> Exercise: Below are entries. Reproduce exactly the lines between the line holding "and cache enabled." and the line holding "and lazy loading.", inclusive, and only those.

Extracted data entries
▬▬▬▬▬▬

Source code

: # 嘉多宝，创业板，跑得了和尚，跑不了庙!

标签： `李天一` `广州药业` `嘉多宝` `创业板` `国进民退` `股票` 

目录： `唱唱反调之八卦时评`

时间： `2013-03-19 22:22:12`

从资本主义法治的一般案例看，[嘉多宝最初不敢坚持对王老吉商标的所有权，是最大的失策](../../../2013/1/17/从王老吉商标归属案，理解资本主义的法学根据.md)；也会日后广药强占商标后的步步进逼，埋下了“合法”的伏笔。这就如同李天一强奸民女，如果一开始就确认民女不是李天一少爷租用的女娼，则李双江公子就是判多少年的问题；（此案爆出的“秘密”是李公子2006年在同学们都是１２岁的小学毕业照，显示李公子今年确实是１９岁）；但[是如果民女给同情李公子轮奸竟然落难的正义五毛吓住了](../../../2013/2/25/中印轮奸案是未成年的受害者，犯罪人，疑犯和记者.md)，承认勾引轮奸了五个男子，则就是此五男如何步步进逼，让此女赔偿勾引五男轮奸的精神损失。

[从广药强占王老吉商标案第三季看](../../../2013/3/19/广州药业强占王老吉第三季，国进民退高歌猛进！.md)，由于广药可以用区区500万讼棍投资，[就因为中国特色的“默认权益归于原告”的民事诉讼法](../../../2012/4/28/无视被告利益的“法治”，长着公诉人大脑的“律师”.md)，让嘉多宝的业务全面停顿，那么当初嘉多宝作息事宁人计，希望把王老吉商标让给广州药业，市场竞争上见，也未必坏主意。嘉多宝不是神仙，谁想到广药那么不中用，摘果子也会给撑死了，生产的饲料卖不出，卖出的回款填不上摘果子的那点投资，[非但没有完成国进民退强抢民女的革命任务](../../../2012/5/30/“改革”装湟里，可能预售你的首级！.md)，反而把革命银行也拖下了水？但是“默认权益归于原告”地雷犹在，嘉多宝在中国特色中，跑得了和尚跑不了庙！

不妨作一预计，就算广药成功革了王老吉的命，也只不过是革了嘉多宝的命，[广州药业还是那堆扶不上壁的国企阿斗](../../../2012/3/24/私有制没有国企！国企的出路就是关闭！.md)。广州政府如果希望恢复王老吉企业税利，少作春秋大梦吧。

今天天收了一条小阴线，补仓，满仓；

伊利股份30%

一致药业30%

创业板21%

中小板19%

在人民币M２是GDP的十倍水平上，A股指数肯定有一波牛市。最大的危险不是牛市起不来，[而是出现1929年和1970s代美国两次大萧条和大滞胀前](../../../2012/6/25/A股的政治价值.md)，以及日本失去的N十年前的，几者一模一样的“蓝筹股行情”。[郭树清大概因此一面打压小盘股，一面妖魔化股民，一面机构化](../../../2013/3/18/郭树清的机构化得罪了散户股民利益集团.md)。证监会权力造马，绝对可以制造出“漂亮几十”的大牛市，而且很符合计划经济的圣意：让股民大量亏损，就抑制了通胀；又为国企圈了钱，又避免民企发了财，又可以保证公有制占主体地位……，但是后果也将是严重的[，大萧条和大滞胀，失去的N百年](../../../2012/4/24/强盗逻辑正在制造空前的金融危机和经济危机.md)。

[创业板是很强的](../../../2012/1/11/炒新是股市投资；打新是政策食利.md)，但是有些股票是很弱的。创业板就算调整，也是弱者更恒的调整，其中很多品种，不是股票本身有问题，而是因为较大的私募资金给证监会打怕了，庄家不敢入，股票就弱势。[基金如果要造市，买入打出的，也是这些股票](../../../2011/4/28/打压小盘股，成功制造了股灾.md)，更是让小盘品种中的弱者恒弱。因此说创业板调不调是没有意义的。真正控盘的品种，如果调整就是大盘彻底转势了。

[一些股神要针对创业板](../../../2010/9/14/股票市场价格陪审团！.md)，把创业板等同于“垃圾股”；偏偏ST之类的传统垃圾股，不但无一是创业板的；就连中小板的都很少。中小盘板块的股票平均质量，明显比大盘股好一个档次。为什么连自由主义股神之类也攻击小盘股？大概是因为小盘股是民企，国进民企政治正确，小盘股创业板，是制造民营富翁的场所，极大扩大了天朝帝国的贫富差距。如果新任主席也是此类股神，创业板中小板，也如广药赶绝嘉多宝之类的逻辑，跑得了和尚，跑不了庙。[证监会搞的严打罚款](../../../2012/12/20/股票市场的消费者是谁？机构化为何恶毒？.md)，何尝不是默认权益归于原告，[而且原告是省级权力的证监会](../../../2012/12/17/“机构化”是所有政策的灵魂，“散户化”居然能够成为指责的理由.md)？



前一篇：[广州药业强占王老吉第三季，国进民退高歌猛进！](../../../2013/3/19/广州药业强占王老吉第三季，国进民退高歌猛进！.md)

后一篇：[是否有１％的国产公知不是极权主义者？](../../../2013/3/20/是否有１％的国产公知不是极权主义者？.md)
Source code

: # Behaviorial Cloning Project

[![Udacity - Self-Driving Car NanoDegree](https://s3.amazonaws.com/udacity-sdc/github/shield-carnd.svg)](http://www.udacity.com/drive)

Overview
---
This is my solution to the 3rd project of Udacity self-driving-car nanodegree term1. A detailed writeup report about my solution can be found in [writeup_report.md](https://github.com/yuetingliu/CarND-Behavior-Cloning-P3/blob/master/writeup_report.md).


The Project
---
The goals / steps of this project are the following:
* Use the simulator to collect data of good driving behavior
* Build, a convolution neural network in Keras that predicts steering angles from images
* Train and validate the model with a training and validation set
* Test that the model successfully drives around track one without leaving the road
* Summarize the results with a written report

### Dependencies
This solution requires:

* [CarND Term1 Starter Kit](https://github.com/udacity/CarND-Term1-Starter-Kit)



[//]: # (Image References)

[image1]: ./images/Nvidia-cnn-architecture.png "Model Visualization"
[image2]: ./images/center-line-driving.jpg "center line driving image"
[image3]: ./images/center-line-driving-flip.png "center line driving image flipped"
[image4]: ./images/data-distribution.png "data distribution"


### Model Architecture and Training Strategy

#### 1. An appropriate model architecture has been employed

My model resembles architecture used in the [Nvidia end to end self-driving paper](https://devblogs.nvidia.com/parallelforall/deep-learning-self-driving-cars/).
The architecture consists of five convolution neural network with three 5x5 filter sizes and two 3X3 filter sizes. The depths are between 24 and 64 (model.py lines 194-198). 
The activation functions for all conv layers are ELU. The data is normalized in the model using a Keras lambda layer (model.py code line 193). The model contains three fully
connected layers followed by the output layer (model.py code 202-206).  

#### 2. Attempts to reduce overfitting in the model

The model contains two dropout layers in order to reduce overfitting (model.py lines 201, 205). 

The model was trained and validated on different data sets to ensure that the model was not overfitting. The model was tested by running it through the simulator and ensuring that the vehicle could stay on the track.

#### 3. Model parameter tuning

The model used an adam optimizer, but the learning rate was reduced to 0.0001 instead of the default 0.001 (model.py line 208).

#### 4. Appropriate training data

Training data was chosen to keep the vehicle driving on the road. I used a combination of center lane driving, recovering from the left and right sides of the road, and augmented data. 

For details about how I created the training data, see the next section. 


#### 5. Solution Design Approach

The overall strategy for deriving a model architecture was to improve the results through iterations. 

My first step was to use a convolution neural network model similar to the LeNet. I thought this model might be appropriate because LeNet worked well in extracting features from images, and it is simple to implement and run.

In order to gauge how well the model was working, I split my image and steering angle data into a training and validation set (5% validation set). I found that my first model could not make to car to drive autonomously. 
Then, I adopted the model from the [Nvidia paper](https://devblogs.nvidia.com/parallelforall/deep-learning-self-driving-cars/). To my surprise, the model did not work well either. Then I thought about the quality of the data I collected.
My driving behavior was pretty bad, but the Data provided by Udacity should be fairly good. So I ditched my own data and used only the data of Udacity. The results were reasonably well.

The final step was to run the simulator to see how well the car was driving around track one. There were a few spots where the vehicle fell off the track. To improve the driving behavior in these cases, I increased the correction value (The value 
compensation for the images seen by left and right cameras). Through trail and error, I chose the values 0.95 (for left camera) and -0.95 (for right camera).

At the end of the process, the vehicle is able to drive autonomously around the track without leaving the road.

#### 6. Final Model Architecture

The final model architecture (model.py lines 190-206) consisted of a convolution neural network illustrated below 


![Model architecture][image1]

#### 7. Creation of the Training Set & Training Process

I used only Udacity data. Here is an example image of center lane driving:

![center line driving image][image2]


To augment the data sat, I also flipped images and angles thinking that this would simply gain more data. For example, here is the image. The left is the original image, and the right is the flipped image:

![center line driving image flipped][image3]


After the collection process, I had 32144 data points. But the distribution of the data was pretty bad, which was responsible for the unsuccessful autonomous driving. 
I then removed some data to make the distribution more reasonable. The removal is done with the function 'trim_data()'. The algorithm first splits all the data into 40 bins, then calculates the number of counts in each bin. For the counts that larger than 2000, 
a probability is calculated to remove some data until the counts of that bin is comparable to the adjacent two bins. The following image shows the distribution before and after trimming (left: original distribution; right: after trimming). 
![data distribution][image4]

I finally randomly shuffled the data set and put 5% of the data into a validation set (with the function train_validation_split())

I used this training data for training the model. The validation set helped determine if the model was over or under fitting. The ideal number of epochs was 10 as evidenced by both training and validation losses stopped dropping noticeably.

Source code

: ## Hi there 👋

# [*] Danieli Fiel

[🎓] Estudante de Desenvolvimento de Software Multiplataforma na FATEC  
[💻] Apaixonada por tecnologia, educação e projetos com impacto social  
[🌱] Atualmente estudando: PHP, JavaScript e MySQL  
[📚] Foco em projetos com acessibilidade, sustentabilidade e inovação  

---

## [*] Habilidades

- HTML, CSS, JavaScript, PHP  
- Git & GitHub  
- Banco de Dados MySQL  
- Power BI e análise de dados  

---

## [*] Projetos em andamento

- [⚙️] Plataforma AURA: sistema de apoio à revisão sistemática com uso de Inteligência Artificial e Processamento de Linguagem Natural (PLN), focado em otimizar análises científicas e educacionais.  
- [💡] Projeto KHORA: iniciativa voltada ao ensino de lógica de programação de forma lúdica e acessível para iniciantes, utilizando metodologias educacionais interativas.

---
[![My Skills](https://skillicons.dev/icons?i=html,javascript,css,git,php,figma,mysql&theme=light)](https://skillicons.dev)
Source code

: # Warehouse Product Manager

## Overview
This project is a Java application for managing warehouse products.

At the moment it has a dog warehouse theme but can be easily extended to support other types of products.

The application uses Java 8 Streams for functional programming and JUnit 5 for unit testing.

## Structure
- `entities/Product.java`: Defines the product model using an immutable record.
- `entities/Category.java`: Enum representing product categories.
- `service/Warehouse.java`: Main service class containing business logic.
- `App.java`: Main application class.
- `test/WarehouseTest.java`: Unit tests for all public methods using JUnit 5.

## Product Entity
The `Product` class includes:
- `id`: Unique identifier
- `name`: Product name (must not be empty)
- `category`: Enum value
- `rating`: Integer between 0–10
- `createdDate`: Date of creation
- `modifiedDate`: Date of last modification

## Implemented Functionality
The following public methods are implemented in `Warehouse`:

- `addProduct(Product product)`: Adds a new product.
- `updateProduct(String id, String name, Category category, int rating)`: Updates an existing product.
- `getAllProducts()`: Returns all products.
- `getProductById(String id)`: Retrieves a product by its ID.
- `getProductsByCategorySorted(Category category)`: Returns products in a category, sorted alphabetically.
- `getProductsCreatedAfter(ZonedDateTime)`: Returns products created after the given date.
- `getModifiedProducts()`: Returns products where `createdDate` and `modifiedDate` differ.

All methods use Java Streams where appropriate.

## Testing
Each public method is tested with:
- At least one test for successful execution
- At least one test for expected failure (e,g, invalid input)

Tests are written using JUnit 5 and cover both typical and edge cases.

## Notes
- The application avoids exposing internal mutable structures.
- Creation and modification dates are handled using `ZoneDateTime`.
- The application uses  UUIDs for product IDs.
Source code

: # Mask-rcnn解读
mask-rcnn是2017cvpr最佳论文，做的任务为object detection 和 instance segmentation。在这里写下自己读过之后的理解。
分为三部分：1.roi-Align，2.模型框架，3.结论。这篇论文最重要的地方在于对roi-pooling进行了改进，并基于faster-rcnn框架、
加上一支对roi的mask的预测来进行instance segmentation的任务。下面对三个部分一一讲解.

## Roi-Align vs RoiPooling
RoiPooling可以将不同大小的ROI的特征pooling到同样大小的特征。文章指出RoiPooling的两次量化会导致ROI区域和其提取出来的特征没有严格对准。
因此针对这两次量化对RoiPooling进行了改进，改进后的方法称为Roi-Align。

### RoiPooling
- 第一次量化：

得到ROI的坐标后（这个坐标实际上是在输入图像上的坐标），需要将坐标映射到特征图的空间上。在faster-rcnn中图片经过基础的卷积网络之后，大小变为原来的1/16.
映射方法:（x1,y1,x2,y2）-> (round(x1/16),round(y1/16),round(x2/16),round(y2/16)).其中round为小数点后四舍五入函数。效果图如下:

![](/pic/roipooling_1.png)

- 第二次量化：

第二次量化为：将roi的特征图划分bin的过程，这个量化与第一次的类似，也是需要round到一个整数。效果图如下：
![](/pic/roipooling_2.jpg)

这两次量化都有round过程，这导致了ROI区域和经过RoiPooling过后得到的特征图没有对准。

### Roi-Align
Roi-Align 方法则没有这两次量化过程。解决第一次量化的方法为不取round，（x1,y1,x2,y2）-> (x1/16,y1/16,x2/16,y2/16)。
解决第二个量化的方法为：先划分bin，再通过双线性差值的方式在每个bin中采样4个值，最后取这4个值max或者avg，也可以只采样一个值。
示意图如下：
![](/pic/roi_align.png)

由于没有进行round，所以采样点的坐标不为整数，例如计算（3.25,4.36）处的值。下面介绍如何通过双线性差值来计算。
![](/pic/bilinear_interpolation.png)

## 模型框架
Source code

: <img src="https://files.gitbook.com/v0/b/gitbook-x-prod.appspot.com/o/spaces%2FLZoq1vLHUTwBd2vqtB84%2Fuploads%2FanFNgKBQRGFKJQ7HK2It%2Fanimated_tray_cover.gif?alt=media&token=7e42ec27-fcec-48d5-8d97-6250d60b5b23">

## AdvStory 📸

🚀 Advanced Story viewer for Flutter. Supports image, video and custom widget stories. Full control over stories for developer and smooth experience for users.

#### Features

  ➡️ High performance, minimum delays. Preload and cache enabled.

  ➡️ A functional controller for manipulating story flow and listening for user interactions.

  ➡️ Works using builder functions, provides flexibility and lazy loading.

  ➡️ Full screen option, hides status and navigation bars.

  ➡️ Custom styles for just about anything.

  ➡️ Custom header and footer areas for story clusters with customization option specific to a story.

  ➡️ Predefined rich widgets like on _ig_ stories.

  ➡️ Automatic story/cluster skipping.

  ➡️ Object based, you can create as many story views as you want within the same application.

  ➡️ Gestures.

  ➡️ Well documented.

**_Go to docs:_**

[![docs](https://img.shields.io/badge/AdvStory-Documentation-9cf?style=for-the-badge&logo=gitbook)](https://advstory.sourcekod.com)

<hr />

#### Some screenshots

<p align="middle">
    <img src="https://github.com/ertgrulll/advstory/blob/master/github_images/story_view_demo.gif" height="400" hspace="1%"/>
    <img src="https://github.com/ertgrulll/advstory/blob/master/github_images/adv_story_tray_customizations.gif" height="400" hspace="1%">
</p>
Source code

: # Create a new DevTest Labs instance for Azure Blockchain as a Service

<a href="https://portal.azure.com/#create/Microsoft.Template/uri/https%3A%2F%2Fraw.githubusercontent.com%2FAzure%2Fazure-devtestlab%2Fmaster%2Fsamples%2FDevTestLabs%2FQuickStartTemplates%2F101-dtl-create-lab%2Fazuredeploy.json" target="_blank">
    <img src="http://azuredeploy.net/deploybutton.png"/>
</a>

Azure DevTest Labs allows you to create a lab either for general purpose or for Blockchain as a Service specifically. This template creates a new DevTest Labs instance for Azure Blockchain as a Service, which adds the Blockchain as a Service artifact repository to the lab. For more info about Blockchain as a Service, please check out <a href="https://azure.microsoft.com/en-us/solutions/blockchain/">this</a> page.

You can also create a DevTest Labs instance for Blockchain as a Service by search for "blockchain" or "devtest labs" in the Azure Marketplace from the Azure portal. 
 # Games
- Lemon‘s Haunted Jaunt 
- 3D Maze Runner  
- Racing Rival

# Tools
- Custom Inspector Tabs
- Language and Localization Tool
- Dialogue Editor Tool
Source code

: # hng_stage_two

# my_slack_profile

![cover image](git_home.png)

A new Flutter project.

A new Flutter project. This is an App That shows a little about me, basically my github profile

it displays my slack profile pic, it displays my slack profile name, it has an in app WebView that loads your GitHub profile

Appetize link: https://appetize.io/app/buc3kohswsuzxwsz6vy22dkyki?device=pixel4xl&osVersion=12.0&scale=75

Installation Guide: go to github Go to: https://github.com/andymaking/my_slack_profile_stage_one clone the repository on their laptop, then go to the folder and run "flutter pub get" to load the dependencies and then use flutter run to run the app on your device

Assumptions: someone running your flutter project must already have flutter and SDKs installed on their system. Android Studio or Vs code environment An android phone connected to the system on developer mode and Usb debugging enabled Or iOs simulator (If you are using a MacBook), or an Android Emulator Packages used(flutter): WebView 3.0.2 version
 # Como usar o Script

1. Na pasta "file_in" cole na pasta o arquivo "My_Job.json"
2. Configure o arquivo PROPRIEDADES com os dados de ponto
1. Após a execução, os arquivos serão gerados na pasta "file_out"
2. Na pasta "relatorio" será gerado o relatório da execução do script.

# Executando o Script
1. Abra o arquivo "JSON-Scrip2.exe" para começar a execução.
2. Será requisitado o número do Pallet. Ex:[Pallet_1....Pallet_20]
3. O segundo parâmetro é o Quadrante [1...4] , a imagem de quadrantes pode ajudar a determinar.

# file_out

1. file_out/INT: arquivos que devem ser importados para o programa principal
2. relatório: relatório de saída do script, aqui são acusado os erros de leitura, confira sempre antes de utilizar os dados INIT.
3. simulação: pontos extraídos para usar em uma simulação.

▬▬▬▬▬▬

> Written answer:
  ➡️ High performance, minimum delays. Preload and cache enabled.

  ➡️ A functional controller for manipulating story flow and listening for user interactions.

  ➡️ Works using builder functions, provides flexibility and lazy loading.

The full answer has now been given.